Investment Concerns by Age / Part 3: 60-70's - Hilton Head Monthly, January 2008

60’s and 70’s

You are retired or nearing retirement, and may need to make decisions regarding benefits packages, pension payouts, company provided life insurance and healthcare benefits. Strong relationships with investment and financial advisors are often formed in this period, since many of these decisions are complex and cannot be changed. You may have adult children with financial issues of their own, and they may need help. Young grandchildren are likely, and its an ideal time to establish and help fund 529 plans with their parents. You may have the ability to increase your gifting, both to family members and charities. Consider funding an IRA or Roth IRA for a working child, rather than a cash gift. Or consider funding a family vacation, rather than a cash gift. Remember, when making charitable donations, you can use appreciated stock and avoid capital gains tax.
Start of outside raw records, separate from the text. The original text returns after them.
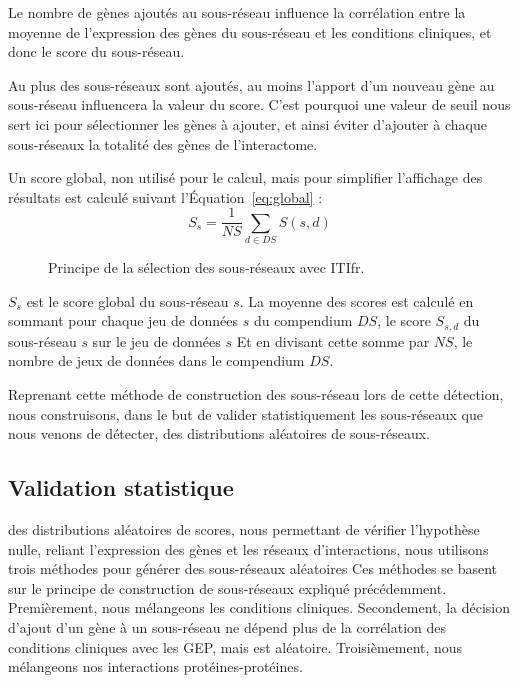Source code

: 			Le nombre de gènes ajoutés au sous-réseau influence la corrélation entre la moyenne de l'expression des gènes du sous-réseau et les conditions cliniques, et donc le score du sous-réseau.

\pagebreak

			Au plus des sous-réseaux sont ajoutés, au moins l'apport d'un nouveau gène au sous-réseau influencera la valeur du score.
			C'est pourquoi une valeur de seuil nous sert ici pour sélectionner les gènes à ajouter, et ainsi éviter d'ajouter à chaque sous-réseaux la totalité des gènes de l'interactome.

			Un score global, non utilisé pour le calcul, mais pour simplifier l'affichage des résultats est calculé suivant l'Équation~\ref{eq:global} :
			\begin{equation}\label{eq:global}
				S_{s}=\frac{1}{NS}\sum_{d\in DS}S(s,d)
			\end{equation}

			\begin{figure}
				\begin{center}
					\def\svgwidth{\columnwidth}
					\caption{Principe de la sélection des sous-réseaux avec \acl{ITIfr}.}
					\label{fig:Algorithme}
				\end{center}
			\end{figure}
			$S_{s}$ est le score global du sous-réseau $s$.
			La moyenne des scores est calculé en sommant pour chaque jeu de données $s$ du compendium $DS$, le score $S_{s,d}$ du sous-réseau $s$ sur le jeu de données $s$
			Et en divisant cette somme par $NS$, le nombre de jeux de données dans le compendium $DS$.
		
			Reprenant cette méthode de construction des sous-réseau lors de cette détection, nous construisons, dans le but de valider statistiquement les sous-réseaux que nous venons de détecter, des distributions aléatoires de sous-réseaux.

		\subsection{\textcolor{green!45!black}{Validation statistique}}\label{sec:Validation}
			 des distributions aléatoires de scores, nous permettant de vérifier l'hypothèse nulle, reliant l'expression des gènes et les réseaux d'interactions, nous utilisons trois méthodes pour générer des sous-réseaux aléatoires
			Ces méthodes se basent sur le principe de construction de sous-réseaux expliqué précédemment.
			Premièrement, nous mélangeons les conditions cliniques.
			Secondement, la décision d'ajout d'un gène à un sous-réseau ne dépend plus de la corrélation des conditions cliniques avec les \acs{GEP}, mais est aléatoire.
			Troisièmement, nous mélangeons nos interactions protéines-protéines.
			
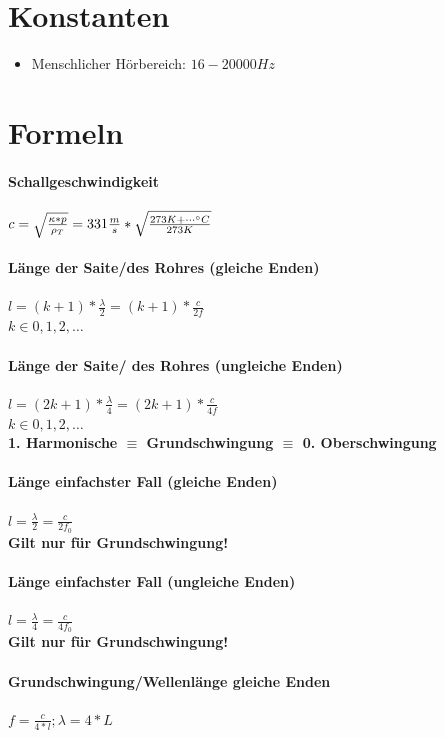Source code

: \documentclass[12pt, a4paper]{scrreprt}
\begin{document}
\section{Konstanten}

\begin{itemize}
\item Menschlicher Hörbereich: \(16 - 20000 Hz\)
\end{itemize}

\section{Formeln}
\paragraph{Schallgeschwindigkeit} \dotfill \(c = \sqrt{\frac{\kappa * p}{\rho_T}} = 331\frac{m}{s} * \sqrt{\frac{273K + \cdots \degree C}{273K}}\)
\paragraph{Länge der Saite/des Rohres (gleiche Enden)} \dotfill \(l = (k + 1) * \frac{\lambda}{2} = (k + 1) * \frac{c}{2f}\)\\
\myhspace \textbf{\(k \in 0, 1, 2, \dots\)}
\paragraph{Länge der Saite/ des Rohres (ungleiche Enden)} \dotfill \(l = (2k+1) * \frac{\lambda}{4} = (2k+1) * \frac{c}{4f}\)\\
\myhspace \textbf{\(k \in 0, 1, 2, \dots\)}\\
\myhspace \textbf{\glqq{} 1. Harmonische\grqq{} \(\equiv\) \glqq{} Grundschwingung \grqq{} \(\equiv\) \glqq{} 0. Oberschwingung\grqq{}}
\paragraph{Länge einfachster Fall (gleiche Enden)} \dotfill \(l = \frac{\lambda}{2} = \frac{c}{2f_0}\)\\
\myhspace \textbf{Gilt nur für Grundschwingung!}
\paragraph{Länge einfachster Fall (ungleiche Enden)} \dotfill \(l = \frac{\lambda}{4} = \frac{c}{4f_0}\)\\
\myhspace \textbf{Gilt nur für Grundschwingung!}
\paragraph{Grundschwingung/Wellenlänge gleiche Enden} \dotfill \(f = \frac{c}{4*l} ; \lambda = 4 * L\)
\end{document}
Income issues are now primary, and portfolios need to be adjusted. You will probably depend on a combination of Social Security, investment income, and possibly a pension. If investments are to provide a significant proportion of income, asset allocation and a coherent investment strategy are of paramount importance. Now is the time to have an income projection done. If the future seems uncertain there are many things you can do to avoid or mitigate a shortfall. It’s a lot more enjoyable to start a second career early in retirement to provide a more secure future, than to wait till later on in retirement and find out you need to work to make ends meet.

If you’re over 59 ½ you’re free to withdraw from IRAs and some sheltered plans without penalty; you just have to pay the tax. Have a professional review required withdrawal rules beginning the year you are 70 ½. A mistake on required distributions can cause a headache and a 50% penalty. Be sure to account for any after tax contributions to your IRA.
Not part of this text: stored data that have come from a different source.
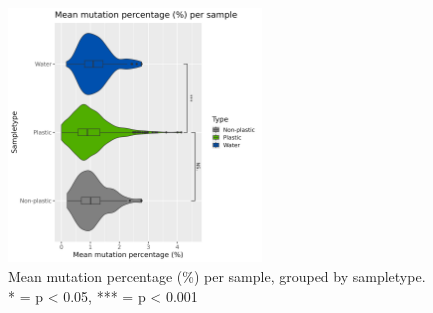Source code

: \begin{figure}[h!]
    \centering
    \includegraphics[width = 0.6\textwidth]{figure/mean_samples_sampletype.png}
    \caption{Mean mutation percentage (\%) per sample, grouped by sampletype. * = p < 0.05, *** = p < 0.001}
    \label{mean_samples_sampletype}
\end{figure}



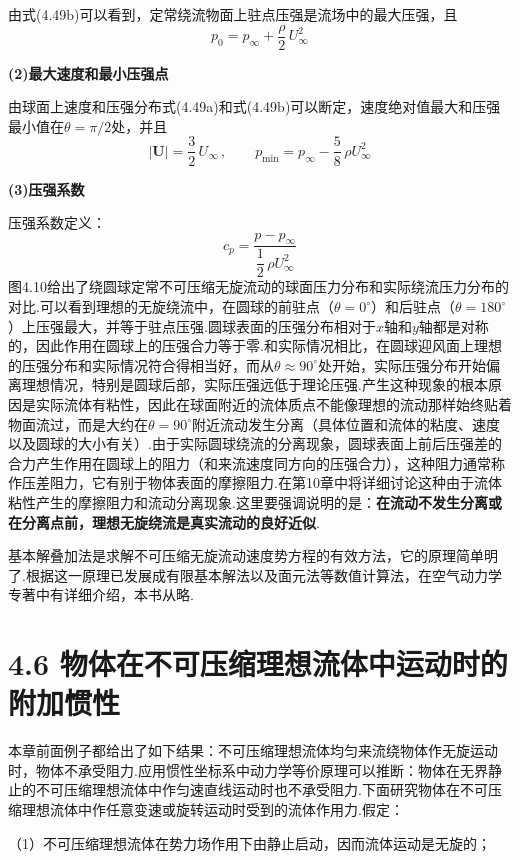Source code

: 由式(4.49b)可以看到，定常绕流物面上驻点压强是流场中的最大压强，且
\begin{equation*}
p_0=p_\infty+\frac{\rho}{2}\,U_\infty^{2}
\tag{4.50}
\end{equation*}

\textbf{(2)最大速度和最小压强点}

由球面上速度和压强分布式(4.49a)和式(4.49b)可以断定，速度绝对值最大和压强最小值在$\theta=\pi/2$处，并且
\[
|\boldsymbol{U}|=\frac{3}{2}\,U_\infty\,,\qquad p_{\min}=p_\infty-\frac{5}{8}\,\rho U_\infty^{2}
\]

\textbf{(3)压强系数}

压强系数定义：
\[
c_p=\frac{p-p_\infty}{\dfrac{1}{2}\,\rho U_\infty^{2}}
\]
图4.10给出了绕圆球定常不可压缩无旋流动的球面压力分布和实际绕流压力分布的对比.可以看到理想的无旋绕流中，在圆球的前驻点（$\theta=0^{\circ}$）和后驻点（$\theta=180^{\circ}$）上压强最大，并等于驻点压强.圆球表面的压强分布相对于$x$轴和$y$轴都是对称的，因此作用在圆球上的压强合力等于零.和实际情况相比，在圆球迎风面上理想的压强分布和实际情况符合得相当好，而从$\theta\approx 90^{\circ}$处开始，实际压强分布开始偏离理想情况，特别是圆球后部，实际压强远低于理论压强.产生这种现象的根本原因是实际流体有粘性，因此在球面附近的流体质点不能像理想的流动那样始终贴着物面流过，而是大约在$\theta=90^{\circ}$附近流动发生分离（具体位置和流体的粘度、速度以及圆球的大小有关）.由于实际圆球绕流的分离现象，圆球表面上前后压强差的合力产生作用在圆球上的阻力（和来流速度同方向的压强合力），这种阻力通常称作压差阻力，它有别于物体表面的摩擦阻力.在第10章中将详细讨论这种由于流体粘性产生的摩擦阻力和流动分离现象.这里要强调说明的是：\textbf{在流动不发生分离或在分离点前，理想无旋绕流是真实流动的良好近似}.

基本解叠加法是求解不可压缩无旋流动速度势方程的有效方法，它的原理简单明了.根据这一原理已发展成有限基本解法以及面元法等数值计算法，在空气动力学专著中有详细介绍，本书从略.

\section*{4.6  物体在不可压缩理想流体中运动时的附加惯性}

本章前面例子都给出了如下结果：不可压缩理想流体均匀来流绕物体作无旋运动时，物体不承受阻力.应用惯性坐标系中动力学等价原理可以推断：物体在无界静止的不可压缩理想流体中作匀速直线运动时也不承受阻力.下面研究物体在不可压缩理想流体中作任意变速或旋转运动时受到的流体作用力.假定：

（1）不可压缩理想流体在势力场作用下由静止启动，因而流体运动是无旋的；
Now may be the time to learn more about bonds, as you value stability and income along with growth. Consider Government and corporate bonds for all accounts, Tax-free Municipal bonds for non-retirement accounts only. Evaluate no-load bond funds that can provide diversification and reliable income. As with any fund purchase, read the prospectus and be aware of charges and fees, they vary tremendously and have a significant effect on your ultimate returns.
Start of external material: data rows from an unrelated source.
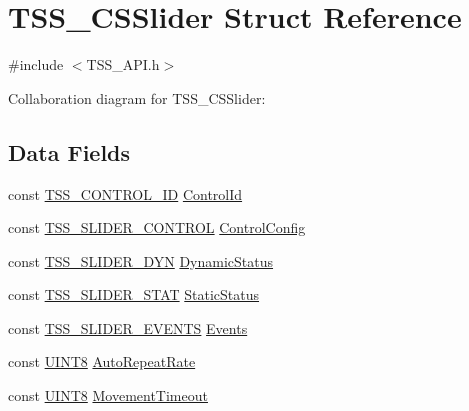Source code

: \hypertarget{struct_t_s_s___c_s_slider}{}\section{T\+S\+S\+\_\+\+C\+S\+Slider Struct Reference}
\label{struct_t_s_s___c_s_slider}


{\ttfamily \#include $<$T\+S\+S\+\_\+\+A\+P\+I.\+h$>$}



Collaboration diagram for T\+S\+S\+\_\+\+C\+S\+Slider\+:
\subsection*{Data Fields}
\begin{DoxyCompactItemize}
\item 
const \hyperlink{struct_t_s_s___c_o_n_t_r_o_l___i_d}{T\+S\+S\+\_\+\+C\+O\+N\+T\+R\+O\+L\+\_\+\+ID} \hyperlink{struct_t_s_s___c_s_slider_afcbd53ab3bcf97cfd8d0a8b45863e11a}{Control\+Id}
\item 
const \hyperlink{struct_t_s_s___s_l_i_d_e_r___c_o_n_t_r_o_l}{T\+S\+S\+\_\+\+S\+L\+I\+D\+E\+R\+\_\+\+C\+O\+N\+T\+R\+OL} \hyperlink{struct_t_s_s___c_s_slider_a6d07df502e32961140b4794be630137b}{Control\+Config}
\item 
const \hyperlink{struct_t_s_s___s_l_i_d_e_r___d_y_n}{T\+S\+S\+\_\+\+S\+L\+I\+D\+E\+R\+\_\+\+D\+YN} \hyperlink{struct_t_s_s___c_s_slider_a758ddd4ded2812f055c8f8ea42ee535c}{Dynamic\+Status}
\item 
const \hyperlink{struct_t_s_s___s_l_i_d_e_r___s_t_a_t}{T\+S\+S\+\_\+\+S\+L\+I\+D\+E\+R\+\_\+\+S\+T\+AT} \hyperlink{struct_t_s_s___c_s_slider_a095e6eb920491a2526b8678a3d6f7124}{Static\+Status}
\item 
const \hyperlink{struct_t_s_s___s_l_i_d_e_r___e_v_e_n_t_s}{T\+S\+S\+\_\+\+S\+L\+I\+D\+E\+R\+\_\+\+E\+V\+E\+N\+TS} \hyperlink{struct_t_s_s___c_s_slider_a6a67c9e8b9b2a0934ae230baff75b66b}{Events}
\item 
const \hyperlink{_t_s_s___data_types_8h_ab27e9918b538ce9d8ca692479b375b6a}{U\+I\+N\+T8} \hyperlink{struct_t_s_s___c_s_slider_aef1117c410a59acb56f45d9674e0dd56}{Auto\+Repeat\+Rate}
\item 
const \hyperlink{_t_s_s___data_types_8h_ab27e9918b538ce9d8ca692479b375b6a}{U\+I\+N\+T8} \hyperlink{struct_t_s_s___c_s_slider_ad3e98b5d97454837cd6293b7abffbe9f}{Movement\+Timeout}
\end{DoxyCompactItemize}


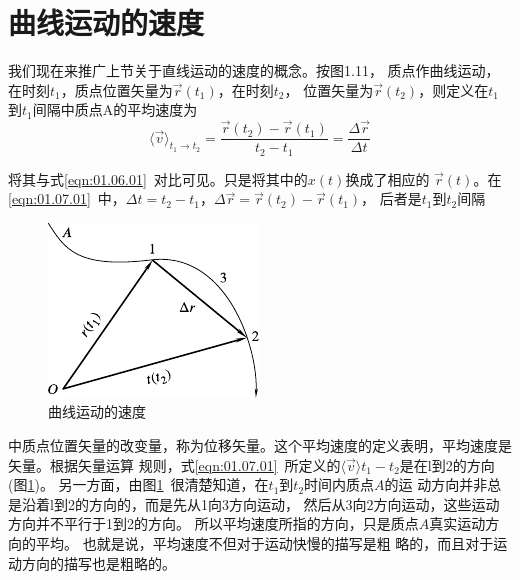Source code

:\section{曲线运动的速度}\label{sec:01.07}

我们现在来推广上节关于直线运动的速度的概念。按图1.11，
质点作曲线运动，在时刻$t_1$，质点位置矢量为$\vec{r}\left(t_1\right)$，在时刻$t_2$，
位置矢量为$\vec{r}\left(t_2\right)$，则定义在$t_1$到$t_1$间隔中质点A的平均速度为
\begin{equation}\label{eqn:01.07.01}
  \langle \vec{v} \rangle_{t_1\rightarrow t_2}=\frac{\vec{r}\left(t_2\right)-\vec{r}\left(t_1\right)}{t_2-t_1}=\frac{\Delta \vec{r}}{\Delta t}
\end{equation}

\clearpage\noindent 将其与式\eqref{eqn:01.06.01}~对比可见。只是将其中的$x\left(t\right)$换成了相应的
$\vec{r}\left(t\right)$。在\eqref{eqn:01.07.01}~中，$\Delta t=t_2-t_1$，$\Delta \vec{r}=\vec{r}\left(t_2\right)-\vec{r}\left(t_1\right)$，
后者是$t_1$到$t_2$间隔
\begin{figure}
  \centering
  \small
  \includegraphics{figure/fig01.11}
  \caption{曲线运动的速度}
  \label{fig:01.11}
\end{figure}
中质点位置矢量的改变量，称为位移矢量。这个平均速度的定义表明，平均速度是矢量。根据矢量运算
规则，式\eqref{eqn:01.07.01}~所定义的$\langle \vec{v}\rangle t_1-t_2$是在l到2的方向(图\ref{fig:01.11})。
另一方面，由图\ref{fig:01.11}~很清楚知道，在$t_1$到$t_2$时间内质点$A$的运
动方向并非总是沿着l到2的方向的，而是先从1向3方向运动，
然后从3向2方向运动，这些运动方向并不平行于1到2的方向。
所以平均速度所指的方向，只是质点$A$真实运动方向的平均。
也就是说，平均速度不但对于运动快慢的描写是粗
略的，而且对于运动方向的描写也是粗略的。

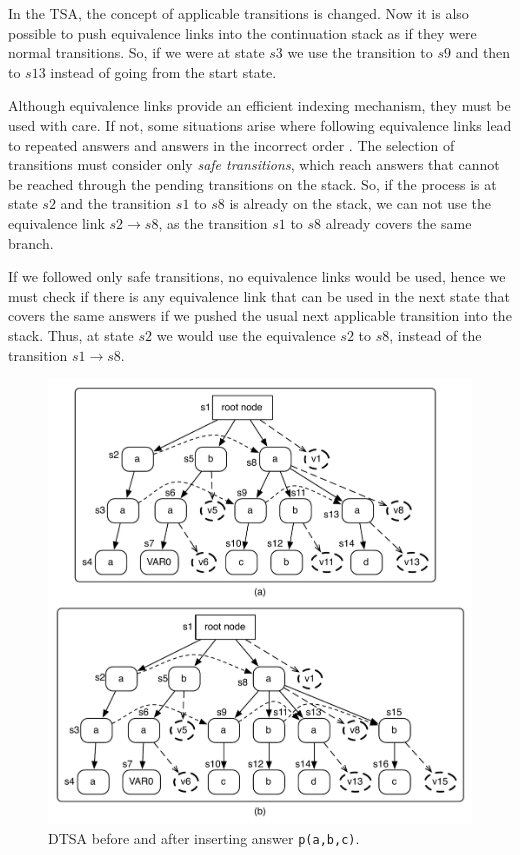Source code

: In the TSA, the concept of applicable transitions is changed. Now it is also possible to push equivalence links
into the continuation stack as if they were normal transitions. So, if we were at state $s3$ we use
the transition to $s9$ and then to $s13$ instead of going from the start state.

Although equivalence links provide an efficient indexing mechanism, they must be used with care. If not,
some situations arise where following equivalence links lead to repeated answers and answers in the incorrect order \cite{Rao-96}.
The selection of transitions must consider only \textit{safe transitions}, which reach answers that cannot be reached through the pending
transitions on the stack.
So, if the process is at state $s2$ and the transition $s1$ to $s8$ is already on the
stack, we can not use the equivalence link $s2 \rightarrow s8$, as the transition $s1$ to $s8$ already covers the same branch.

If we followed only safe transitions, no equivalence links would be used, hence we must check if there is any
equivalence link that can be used in the next state that covers the same answers if we pushed the
usual next applicable transition into the stack. Thus, at state $s2$ we would use the equivalence $s2$ to $s8$, instead of
the transition $s1 \rightarrow s8$.

\begin{figure}[ht]
  \centering
    \includegraphics[scale=0.6]{dtsa.pdf}
  \caption{DTSA before and after inserting answer \texttt{p(a,b,c)}.}
  \label{fig:dtsa_example}
\end{figure}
Put your estate in order. Men’s mortality rates increase dramatically in these years, many women become widows, many will remarry, and many will inherit significant wealth and the responsibility of managing it for themselves and their families. You might still have the will you wrote when your children were young. Go to an attorney, specializing in estate planning, and have wills, powers of attorney and health care documents drawn up. If you are subject to estate taxes the attorney may suggest a system of trusts that will enable you and your spouse to benefit from the full estate tax exemption.